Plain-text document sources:
★ ★ ★

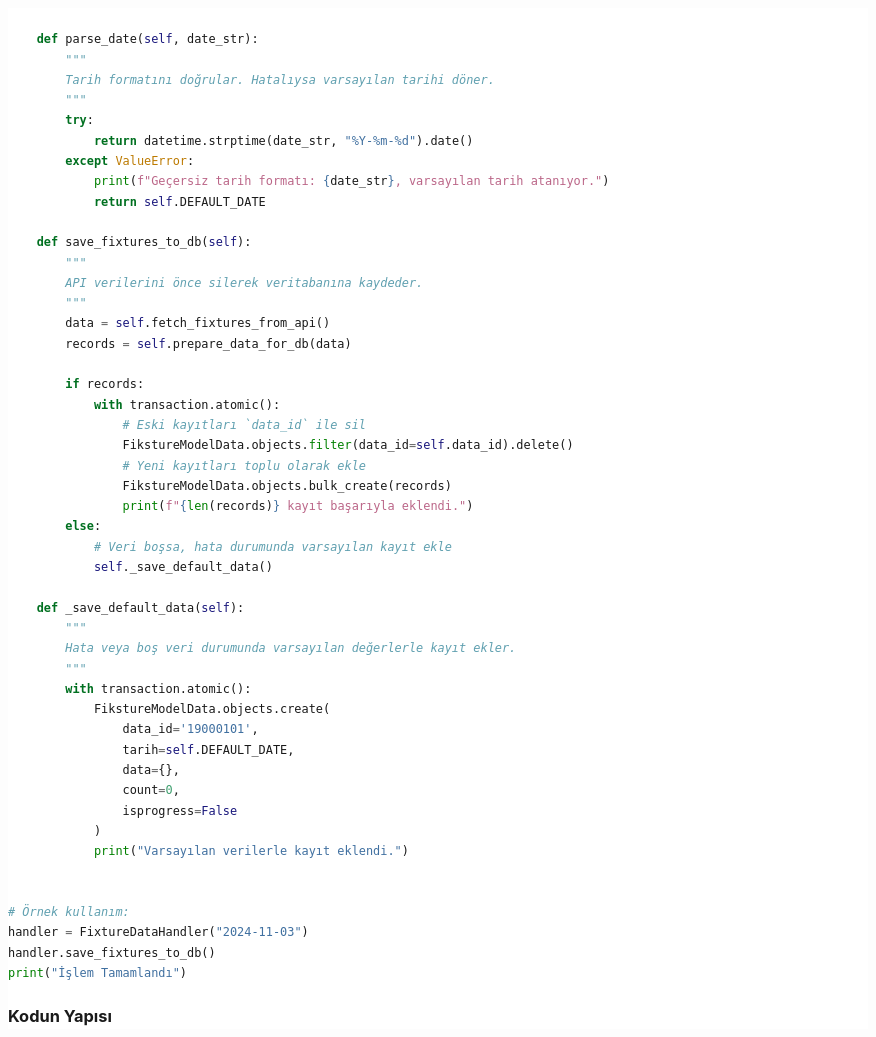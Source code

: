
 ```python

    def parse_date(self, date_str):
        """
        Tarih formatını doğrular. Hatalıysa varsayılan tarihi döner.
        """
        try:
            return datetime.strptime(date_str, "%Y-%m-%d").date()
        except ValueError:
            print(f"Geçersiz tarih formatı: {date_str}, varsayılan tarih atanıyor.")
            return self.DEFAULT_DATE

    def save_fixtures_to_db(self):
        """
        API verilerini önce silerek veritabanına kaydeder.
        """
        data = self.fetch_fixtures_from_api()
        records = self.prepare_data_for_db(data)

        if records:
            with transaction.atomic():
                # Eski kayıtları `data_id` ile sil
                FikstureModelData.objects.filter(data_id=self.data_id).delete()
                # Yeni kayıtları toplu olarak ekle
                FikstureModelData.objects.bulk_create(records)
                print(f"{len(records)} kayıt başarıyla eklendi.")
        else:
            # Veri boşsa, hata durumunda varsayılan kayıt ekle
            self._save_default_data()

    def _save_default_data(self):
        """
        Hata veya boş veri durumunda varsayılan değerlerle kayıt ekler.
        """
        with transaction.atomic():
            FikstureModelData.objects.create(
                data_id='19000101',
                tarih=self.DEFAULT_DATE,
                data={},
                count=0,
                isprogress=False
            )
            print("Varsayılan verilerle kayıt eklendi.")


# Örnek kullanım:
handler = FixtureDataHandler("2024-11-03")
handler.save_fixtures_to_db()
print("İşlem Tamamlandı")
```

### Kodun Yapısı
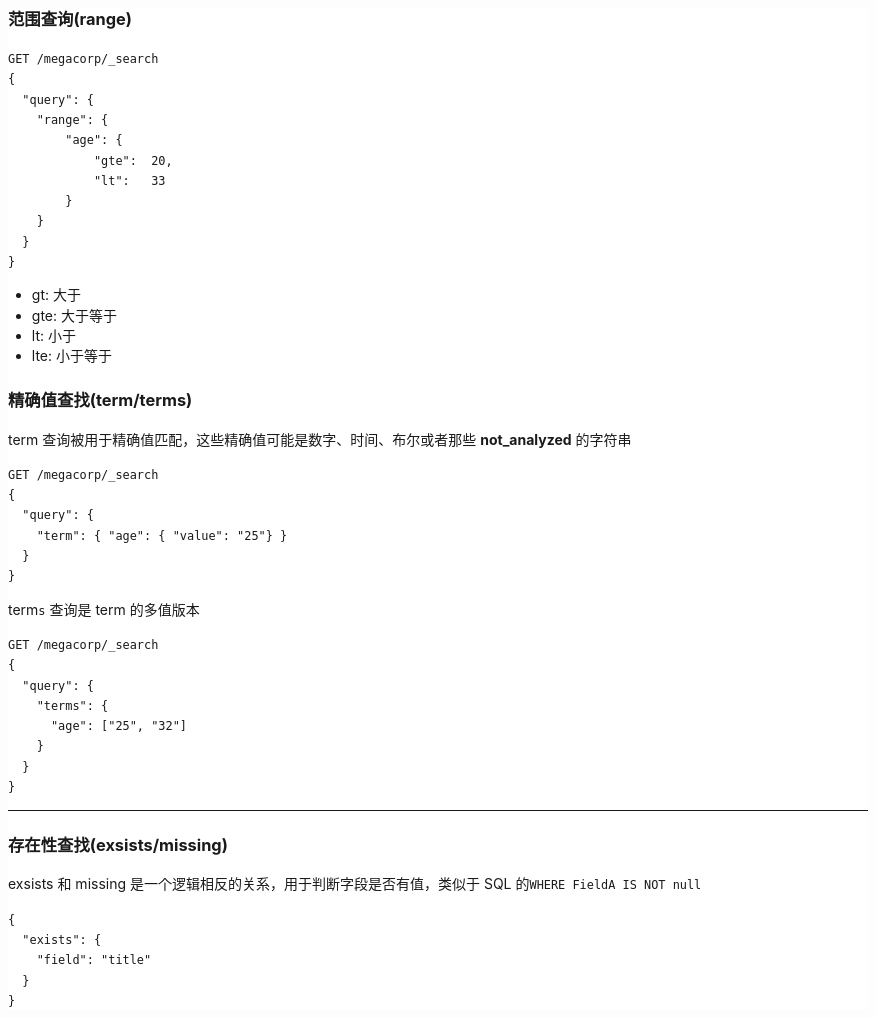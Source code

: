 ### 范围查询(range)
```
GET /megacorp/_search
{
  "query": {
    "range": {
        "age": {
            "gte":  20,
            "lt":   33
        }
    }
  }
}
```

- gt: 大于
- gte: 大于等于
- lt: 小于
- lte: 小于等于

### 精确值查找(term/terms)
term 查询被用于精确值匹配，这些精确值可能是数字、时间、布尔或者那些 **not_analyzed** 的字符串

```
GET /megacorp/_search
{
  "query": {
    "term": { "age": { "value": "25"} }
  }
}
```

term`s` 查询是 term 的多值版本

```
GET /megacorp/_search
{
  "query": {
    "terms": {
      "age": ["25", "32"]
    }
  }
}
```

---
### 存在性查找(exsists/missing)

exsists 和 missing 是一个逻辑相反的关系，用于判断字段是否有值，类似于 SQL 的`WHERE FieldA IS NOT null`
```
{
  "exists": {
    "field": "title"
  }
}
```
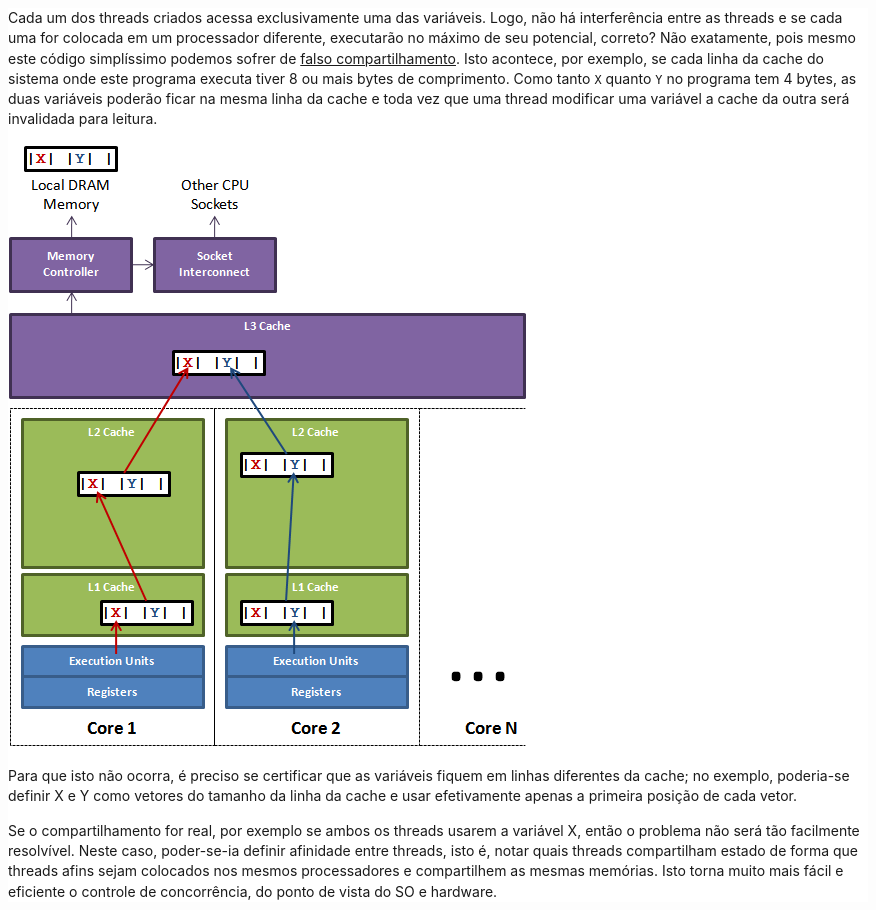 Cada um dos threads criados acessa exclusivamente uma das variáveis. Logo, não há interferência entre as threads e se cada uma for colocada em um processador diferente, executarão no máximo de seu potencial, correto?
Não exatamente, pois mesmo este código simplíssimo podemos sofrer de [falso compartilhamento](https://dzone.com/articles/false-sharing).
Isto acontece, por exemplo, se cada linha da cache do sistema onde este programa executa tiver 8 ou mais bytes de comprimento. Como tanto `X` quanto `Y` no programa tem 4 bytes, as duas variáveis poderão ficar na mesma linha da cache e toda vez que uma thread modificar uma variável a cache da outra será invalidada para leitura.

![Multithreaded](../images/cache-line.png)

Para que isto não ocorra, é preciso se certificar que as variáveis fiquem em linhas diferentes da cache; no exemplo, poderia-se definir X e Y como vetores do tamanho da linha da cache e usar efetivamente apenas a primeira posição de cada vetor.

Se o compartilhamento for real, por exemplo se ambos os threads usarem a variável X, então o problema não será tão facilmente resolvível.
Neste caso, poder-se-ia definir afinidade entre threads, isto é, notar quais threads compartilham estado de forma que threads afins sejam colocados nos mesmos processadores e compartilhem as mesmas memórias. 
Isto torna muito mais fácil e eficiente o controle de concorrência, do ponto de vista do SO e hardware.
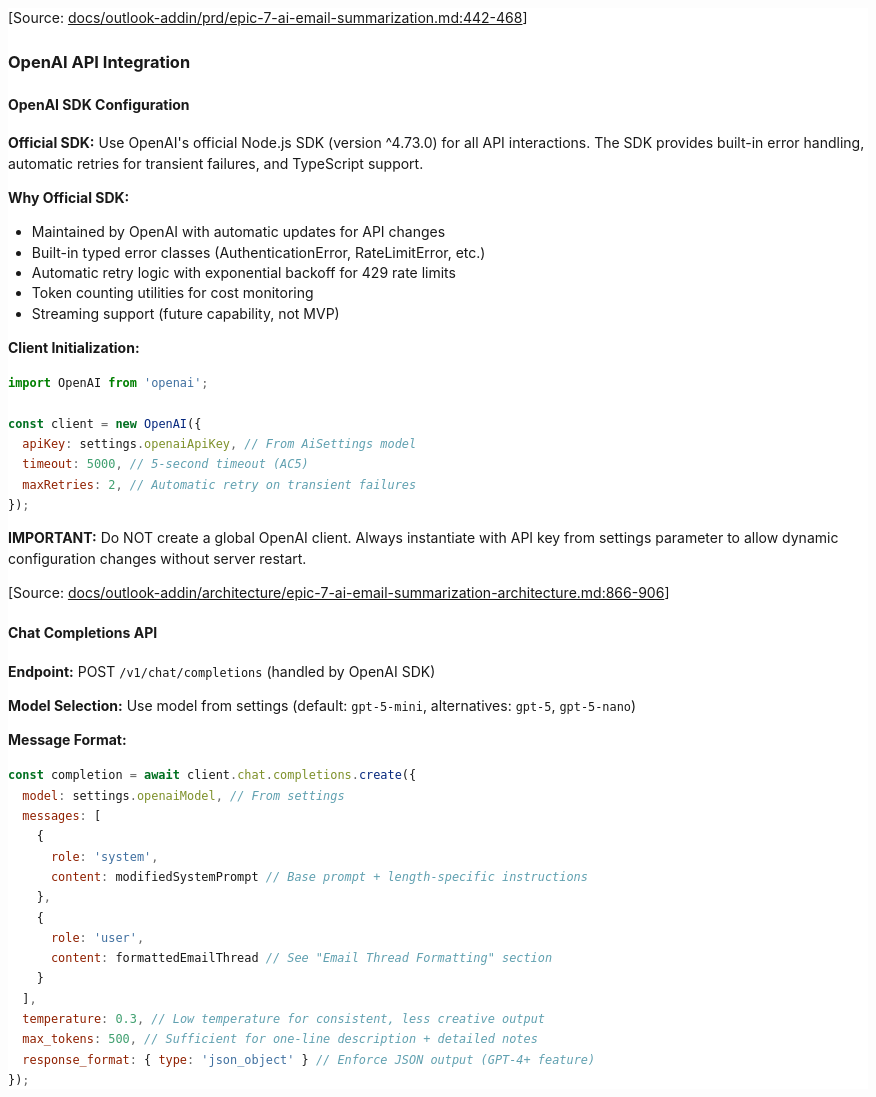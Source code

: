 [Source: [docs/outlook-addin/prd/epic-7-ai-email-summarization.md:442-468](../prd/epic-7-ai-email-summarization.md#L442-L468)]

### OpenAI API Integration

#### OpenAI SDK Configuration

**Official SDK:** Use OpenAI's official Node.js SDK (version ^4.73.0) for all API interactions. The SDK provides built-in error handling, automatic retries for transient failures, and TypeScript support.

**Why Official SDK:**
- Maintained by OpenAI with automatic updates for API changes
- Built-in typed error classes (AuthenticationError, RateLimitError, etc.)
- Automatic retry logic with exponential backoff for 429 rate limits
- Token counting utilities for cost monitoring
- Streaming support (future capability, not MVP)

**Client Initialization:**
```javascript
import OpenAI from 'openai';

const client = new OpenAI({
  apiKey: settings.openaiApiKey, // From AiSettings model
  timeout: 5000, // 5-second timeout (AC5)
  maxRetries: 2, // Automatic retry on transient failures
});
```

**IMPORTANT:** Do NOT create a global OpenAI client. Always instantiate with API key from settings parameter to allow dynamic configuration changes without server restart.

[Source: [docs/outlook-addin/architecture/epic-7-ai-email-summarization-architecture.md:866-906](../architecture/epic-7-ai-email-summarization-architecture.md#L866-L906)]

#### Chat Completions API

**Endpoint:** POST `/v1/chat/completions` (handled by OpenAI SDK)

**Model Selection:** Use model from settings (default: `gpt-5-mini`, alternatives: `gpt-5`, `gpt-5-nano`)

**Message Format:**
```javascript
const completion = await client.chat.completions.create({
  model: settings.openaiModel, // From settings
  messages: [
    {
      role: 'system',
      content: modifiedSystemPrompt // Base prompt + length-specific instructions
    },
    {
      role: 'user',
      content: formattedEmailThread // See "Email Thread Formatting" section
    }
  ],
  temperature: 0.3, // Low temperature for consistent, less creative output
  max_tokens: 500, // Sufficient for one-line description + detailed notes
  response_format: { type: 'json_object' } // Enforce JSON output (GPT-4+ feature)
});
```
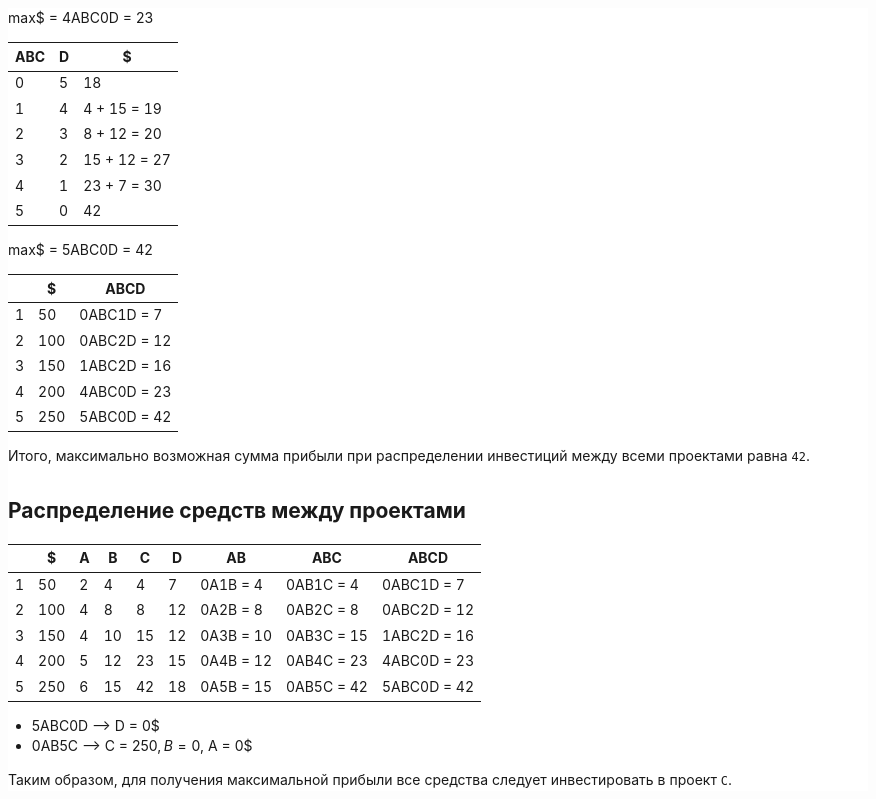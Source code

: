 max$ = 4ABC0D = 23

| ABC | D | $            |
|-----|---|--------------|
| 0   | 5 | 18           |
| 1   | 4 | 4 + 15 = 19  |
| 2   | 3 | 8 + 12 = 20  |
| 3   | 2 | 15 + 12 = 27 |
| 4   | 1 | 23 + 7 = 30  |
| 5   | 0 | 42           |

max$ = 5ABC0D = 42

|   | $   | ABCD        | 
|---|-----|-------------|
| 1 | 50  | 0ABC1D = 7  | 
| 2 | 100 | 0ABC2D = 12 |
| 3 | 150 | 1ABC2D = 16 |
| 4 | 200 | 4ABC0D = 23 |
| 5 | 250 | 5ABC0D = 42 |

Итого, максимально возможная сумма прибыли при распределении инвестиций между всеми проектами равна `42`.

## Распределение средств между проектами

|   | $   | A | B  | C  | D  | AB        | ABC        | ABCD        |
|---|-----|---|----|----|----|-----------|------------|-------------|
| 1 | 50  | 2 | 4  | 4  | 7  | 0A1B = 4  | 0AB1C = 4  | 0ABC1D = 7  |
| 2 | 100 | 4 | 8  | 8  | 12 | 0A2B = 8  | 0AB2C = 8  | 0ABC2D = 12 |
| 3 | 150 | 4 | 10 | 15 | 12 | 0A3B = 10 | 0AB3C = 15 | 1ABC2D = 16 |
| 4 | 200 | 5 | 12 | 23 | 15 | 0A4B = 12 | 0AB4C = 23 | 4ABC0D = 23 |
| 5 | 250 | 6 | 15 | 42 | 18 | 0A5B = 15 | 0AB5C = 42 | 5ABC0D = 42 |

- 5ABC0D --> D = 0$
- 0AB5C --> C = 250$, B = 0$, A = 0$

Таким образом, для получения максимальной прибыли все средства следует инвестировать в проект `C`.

★ ★ ★

Write out all of the data above exactly, pictures excluded.

Source code

:
 ```python

    def parse_date(self, date_str):
        """
        Tarih formatını doğrular. Hatalıysa varsayılan tarihi döner.
        """
        try:
            return datetime.strptime(date_str, "%Y-%m-%d").date()
        except ValueError:
            print(f"Geçersiz tarih formatı: {date_str}, varsayılan tarih atanıyor.")
            return self.DEFAULT_DATE

    def save_fixtures_to_db(self):
        """
        API verilerini önce silerek veritabanına kaydeder.
        """
        data = self.fetch_fixtures_from_api()
        records = self.prepare_data_for_db(data)

        if records:
            with transaction.atomic():
                # Eski kayıtları `data_id` ile sil
                FikstureModelData.objects.filter(data_id=self.data_id).delete()
                # Yeni kayıtları toplu olarak ekle
                FikstureModelData.objects.bulk_create(records)
                print(f"{len(records)} kayıt başarıyla eklendi.")
        else:
            # Veri boşsa, hata durumunda varsayılan kayıt ekle
            self._save_default_data()

    def _save_default_data(self):
        """
        Hata veya boş veri durumunda varsayılan değerlerle kayıt ekler.
        """
        with transaction.atomic():
            FikstureModelData.objects.create(
                data_id='19000101',
                tarih=self.DEFAULT_DATE,
                data={},
                count=0,
                isprogress=False
            )
            print("Varsayılan verilerle kayıt eklendi.")


# Örnek kullanım:
handler = FixtureDataHandler("2024-11-03")
handler.save_fixtures_to_db()
print("İşlem Tamamlandı")
```

### Kodun Yapısı
Source code

: ### 范围查询(range)
```
GET /megacorp/_search
{
  "query": {
    "range": {
        "age": {
            "gte":  20,
            "lt":   33
        }
    }
  }
}
```

- gt: 大于
- gte: 大于等于
- lt: 小于
- lte: 小于等于

### 精确值查找(term/terms)
term 查询被用于精确值匹配，这些精确值可能是数字、时间、布尔或者那些 **not_analyzed** 的字符串

```
GET /megacorp/_search
{
  "query": {
    "term": { "age": { "value": "25"} }
  }
}
```

term`s` 查询是 term 的多值版本

```
GET /megacorp/_search
{
  "query": {
    "terms": {
      "age": ["25", "32"]
    }
  }
}
```

---
### 存在性查找(exsists/missing)

exsists 和 missing 是一个逻辑相反的关系，用于判断字段是否有值，类似于 SQL 的`WHERE FieldA IS NOT null`
```
{
  "exists": {
    "field": "title"
  }
}
```
 Cada um dos threads criados acessa exclusivamente uma das variáveis. Logo, não há interferência entre as threads e se cada uma for colocada em um processador diferente, executarão no máximo de seu potencial, correto?
Não exatamente, pois mesmo este código simplíssimo podemos sofrer de [falso compartilhamento](https://dzone.com/articles/false-sharing).
Isto acontece, por exemplo, se cada linha da cache do sistema onde este programa executa tiver 8 ou mais bytes de comprimento. Como tanto `X` quanto `Y` no programa tem 4 bytes, as duas variáveis poderão ficar na mesma linha da cache e toda vez que uma thread modificar uma variável a cache da outra será invalidada para leitura.

![Multithreaded](../images/cache-line.png)

Para que isto não ocorra, é preciso se certificar que as variáveis fiquem em linhas diferentes da cache; no exemplo, poderia-se definir X e Y como vetores do tamanho da linha da cache e usar efetivamente apenas a primeira posição de cada vetor.

Se o compartilhamento for real, por exemplo se ambos os threads usarem a variável X, então o problema não será tão facilmente resolvível.
Neste caso, poder-se-ia definir afinidade entre threads, isto é, notar quais threads compartilham estado de forma que threads afins sejam colocados nos mesmos processadores e compartilhem as mesmas memórias. 
Isto torna muito mais fácil e eficiente o controle de concorrência, do ponto de vista do SO e hardware.
Source code

: [Source: [docs/outlook-addin/prd/epic-7-ai-email-summarization.md:442-468](../prd/epic-7-ai-email-summarization.md#L442-L468)]

### OpenAI API Integration

#### OpenAI SDK Configuration

**Official SDK:** Use OpenAI's official Node.js SDK (version ^4.73.0) for all API interactions. The SDK provides built-in error handling, automatic retries for transient failures, and TypeScript support.

**Why Official SDK:**
- Maintained by OpenAI with automatic updates for API changes
- Built-in typed error classes (AuthenticationError, RateLimitError, etc.)
- Automatic retry logic with exponential backoff for 429 rate limits
- Token counting utilities for cost monitoring
- Streaming support (future capability, not MVP)

**Client Initialization:**
```javascript
import OpenAI from 'openai';

const client = new OpenAI({
  apiKey: settings.openaiApiKey, // From AiSettings model
  timeout: 5000, // 5-second timeout (AC5)
  maxRetries: 2, // Automatic retry on transient failures
});
```

**IMPORTANT:** Do NOT create a global OpenAI client. Always instantiate with API key from settings parameter to allow dynamic configuration changes without server restart.

[Source: [docs/outlook-addin/architecture/epic-7-ai-email-summarization-architecture.md:866-906](../architecture/epic-7-ai-email-summarization-architecture.md#L866-L906)]

#### Chat Completions API

**Endpoint:** POST `/v1/chat/completions` (handled by OpenAI SDK)

**Model Selection:** Use model from settings (default: `gpt-5-mini`, alternatives: `gpt-5`, `gpt-5-nano`)

**Message Format:**
```javascript
const completion = await client.chat.completions.create({
  model: settings.openaiModel, // From settings
  messages: [
    {
      role: 'system',
      content: modifiedSystemPrompt // Base prompt + length-specific instructions
    },
    {
      role: 'user',
      content: formattedEmailThread // See "Email Thread Formatting" section
    }
  ],
  temperature: 0.3, // Low temperature for consistent, less creative output
  max_tokens: 500, // Sufficient for one-line description + detailed notes
  response_format: { type: 'json_object' } // Enforce JSON output (GPT-4+ feature)
});
```
Source code

: max$ = 4ABC0D = 23

| ABC | D | $            |
|-----|---|--------------|
| 0   | 5 | 18           |
| 1   | 4 | 4 + 15 = 19  |
| 2   | 3 | 8 + 12 = 20  |
| 3   | 2 | 15 + 12 = 27 |
| 4   | 1 | 23 + 7 = 30  |
| 5   | 0 | 42           |

max$ = 5ABC0D = 42

|   | $   | ABCD        | 
|---|-----|-------------|
| 1 | 50  | 0ABC1D = 7  | 
| 2 | 100 | 0ABC2D = 12 |
| 3 | 150 | 1ABC2D = 16 |
| 4 | 200 | 4ABC0D = 23 |
| 5 | 250 | 5ABC0D = 42 |

Итого, максимально возможная сумма прибыли при распределении инвестиций между всеми проектами равна `42`.

## Распределение средств между проектами

|   | $   | A | B  | C  | D  | AB        | ABC        | ABCD        |
|---|-----|---|----|----|----|-----------|------------|-------------|
| 1 | 50  | 2 | 4  | 4  | 7  | 0A1B = 4  | 0AB1C = 4  | 0ABC1D = 7  |
| 2 | 100 | 4 | 8  | 8  | 12 | 0A2B = 8  | 0AB2C = 8  | 0ABC2D = 12 |
| 3 | 150 | 4 | 10 | 15 | 12 | 0A3B = 10 | 0AB3C = 15 | 1ABC2D = 16 |
| 4 | 200 | 5 | 12 | 23 | 15 | 0A4B = 12 | 0AB4C = 23 | 4ABC0D = 23 |
| 5 | 250 | 6 | 15 | 42 | 18 | 0A5B = 15 | 0AB5C = 42 | 5ABC0D = 42 |

- 5ABC0D --> D = 0$
- 0AB5C --> C = 250$, B = 0$, A = 0$

Таким образом, для получения максимальной прибыли все средства следует инвестировать в проект `C`.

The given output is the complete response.